--- Try it ---
The answer should consist solely of the lines from the first one below through the line containing "qué se utilizan", copied exactly.

--- Data shown ---
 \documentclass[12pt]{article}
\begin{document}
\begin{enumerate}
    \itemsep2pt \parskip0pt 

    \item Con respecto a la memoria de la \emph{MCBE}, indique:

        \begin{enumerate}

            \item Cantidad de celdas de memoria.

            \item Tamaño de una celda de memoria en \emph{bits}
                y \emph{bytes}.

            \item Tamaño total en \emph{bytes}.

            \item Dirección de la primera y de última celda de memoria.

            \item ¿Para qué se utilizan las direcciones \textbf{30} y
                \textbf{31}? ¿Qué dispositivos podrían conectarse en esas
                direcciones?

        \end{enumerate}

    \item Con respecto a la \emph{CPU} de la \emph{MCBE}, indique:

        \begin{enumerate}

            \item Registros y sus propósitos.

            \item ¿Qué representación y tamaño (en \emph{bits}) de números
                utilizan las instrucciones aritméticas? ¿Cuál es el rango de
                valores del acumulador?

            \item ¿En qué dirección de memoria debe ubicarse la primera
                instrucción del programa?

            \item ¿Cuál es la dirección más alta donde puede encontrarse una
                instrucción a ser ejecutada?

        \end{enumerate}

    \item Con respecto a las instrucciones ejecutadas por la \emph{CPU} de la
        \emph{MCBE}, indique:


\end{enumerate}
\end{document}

--- Answer box ---
 \documentclass[12pt]{article}
\begin{document}
\begin{enumerate}
    \itemsep2pt \parskip0pt 

    \item Con respecto a la memoria de la \emph{MCBE}, indique:

        \begin{enumerate}

            \item Cantidad de celdas de memoria.

            \item Tamaño de una celda de memoria en \emph{bits}
                y \emph{bytes}.

            \item Tamaño total en \emph{bytes}.

            \item Dirección de la primera y de última celda de memoria.

            \item ¿Para qué se utilizan las direcciones \textbf{30} y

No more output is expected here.